Una carta de la Familia Furia
Si estás leyendo esta carta…
Queremos contarte de dónde venimos y por qué hemos decidido dar este paso.
Mucho antes de tener un nombre, ya existía una manera de entender nuestro trabajo.
En nuestra familia hemos aprendido con los años a conocer lo que hacemos, respetar su origen y dar tiempo a lo que lo necesita.
Venimos de trabajar con las manos, de saber qué tenemos delante y de aprender observando, también de nuestros errores. De personas que se esforzaban por hacer las cosas bien, pensando en quien las recibiría.
Frutas Furia está en nuestro origen. Nació de nuestra familia, nuestro trabajo y aquello que conocíamos y hacíamos con nuestras manos.
Con los años entendimos que ese criterio podía llevarnos más allá de nuestra tierra y de lo que producimos nosotros mismos.
Buscamos a quienes hacen las cosas extraordinariamente bien, entendemos cómo trabajan, probamos y elegimos.

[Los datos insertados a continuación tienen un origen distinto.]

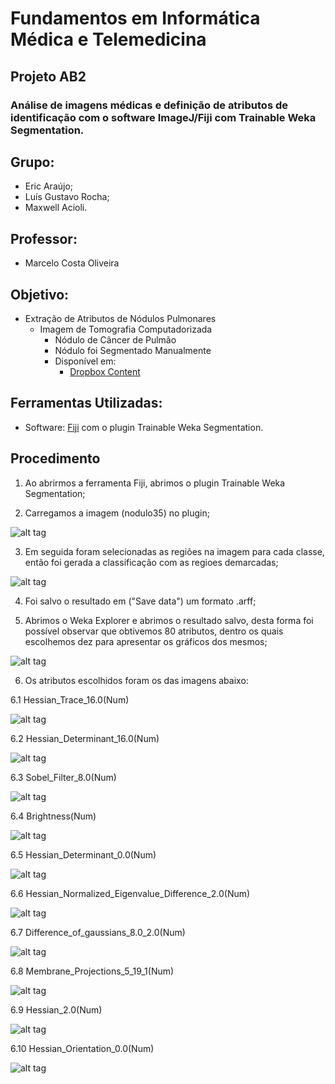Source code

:# Fundamentos em Informática Médica e Telemedicina

## Projeto AB2

### Análise de imagens médicas e definição de atributos de identificação com o software ImageJ/Fiji com Trainable Weka Segmentation.

## Grupo:
* Eric Araújo;
* Luís Gustavo Rocha;
* Maxwell Acioli.

## Professor:
* Marcelo Costa Oliveira

## Objetivo:

* Extração de Atributos de Nódulos Pulmonares
  * Imagem de Tomografia Computadorizada
    * Nódulo de Câncer de Pulmão
    * Nódulo foi Segmentado Manualmente
    * Disponível em:
      * [Dropbox Content](https://dl.dropboxusercontent.com/u/11507361/noduloSegmentado.tar)

## Ferramentas Utilizadas:

* Software: [Fiji](https://fiji.sc/) com o plugin Trainable Weka Segmentation.

## Procedimento

1. Ao abrirmos a ferramenta Fiji, abrimos o plugin Trainable Weka Segmentation;

2. Carregamos a imagem (nodulo35) no plugin;

  ![alt tag](https://github.com/LedZeck/telemedicina2016-1/blob/master/Images/Image-nodulo.PNG)

3. Em seguida foram selecionadas as regiões na imagem para cada classe, então foi gerada a classificação com as regioes demarcadas;

  ![alt tag](https://github.com/LedZeck/telemedicina2016-1/blob/master/Images/Image-1.PNG)

4. Foi salvo o resultado em ("Save data") um formato .arff;

5. Abrimos o Weka Explorer e abrimos o resultado salvo, desta forma foi possível observar que obtivemos 80 atributos, dentro os quais escolhemos dez para apresentar os gráficos dos mesmos;

  ![alt tag](https://github.com/LedZeck/telemedicina2016-1/blob/master/Images/Image-0.PNG)

6. Os atributos escolhidos foram os das imagens abaixo:

  6.1 Hessian_Trace_16.0(Num)

  ![alt tag](https://github.com/LedZeck/telemedicina2016-1/blob/master/Images/Image-2.PNG)

  6.2 Hessian_Determinant_16.0(Num)

  ![alt tag](https://github.com/LedZeck/telemedicina2016-1/blob/master/Images/Image-3.PNG)

  6.3 Sobel_Filter_8.0(Num)

  ![alt tag](https://github.com/LedZeck/telemedicina2016-1/blob/master/Images/Image-4.PNG)

  6.4 Brightness(Num)

  ![alt tag](https://github.com/LedZeck/telemedicina2016-1/blob/master/Images/Image-5.PNG)

  6.5 Hessian_Determinant_0.0(Num)

  ![alt tag](https://github.com/LedZeck/telemedicina2016-1/blob/master/Images/Image-6.PNG)

  6.6 Hessian_Normalized_Eigenvalue_Difference_2.0(Num)

  ![alt tag](https://github.com/LedZeck/telemedicina2016-1/blob/master/Images/Image-7.PNG)

  6.7 Difference_of_gaussians_8.0_2.0(Num)

  ![alt tag](https://github.com/LedZeck/telemedicina2016-1/blob/master/Images/Image-8.PNG)

  6.8 Membrane_Projections_5_19_1(Num)

  ![alt tag](https://github.com/LedZeck/telemedicina2016-1/blob/master/Images/Image-9.PNG)

  6.9 Hessian_2.0(Num)

  ![alt tag](https://github.com/LedZeck/telemedicina2016-1/blob/master/Images/Image-10.PNG)

  6.10 Hessian_Orientation_0.0(Num)

  ![alt tag](https://github.com/LedZeck/telemedicina2016-1/blob/master/Images/Image-11.PNG)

Porque cuando algo no nace de nuestras manos, nuestra responsabilidad empieza precisamente ahí: en saber elegirlo.
Así nace Furia Selección.
Para buscar, conocer y probar antes de decidir qué merece llevar nuestro nombre.
Preferimos seleccionar poco y saber qué ofrecemos.
La tierra tiene sus tiempos, las cosechas los suyos, y aquello que encontramos fuera también.
Por eso, cuando algo se termina, preferimos esperar antes que sustituirlo por algo que no esté a la altura. Si tienes que esperar, queremos que sepas por qué: preferimos decirte “ahora no” antes que ofrecerte algo en lo que no creemos.
No sabemos hasta dónde llegará Furia Selección. Sí sabemos cómo queremos llegar: sin olvidar de dónde venimos, aprendiendo de quienes hacen las cosas bien y sin prisa.
Si decides volver, queremos que encuentres la misma exigencia con la que hemos intentado hacer las cosas desde el principio.
Gracias por habernos querido conocer un poco más.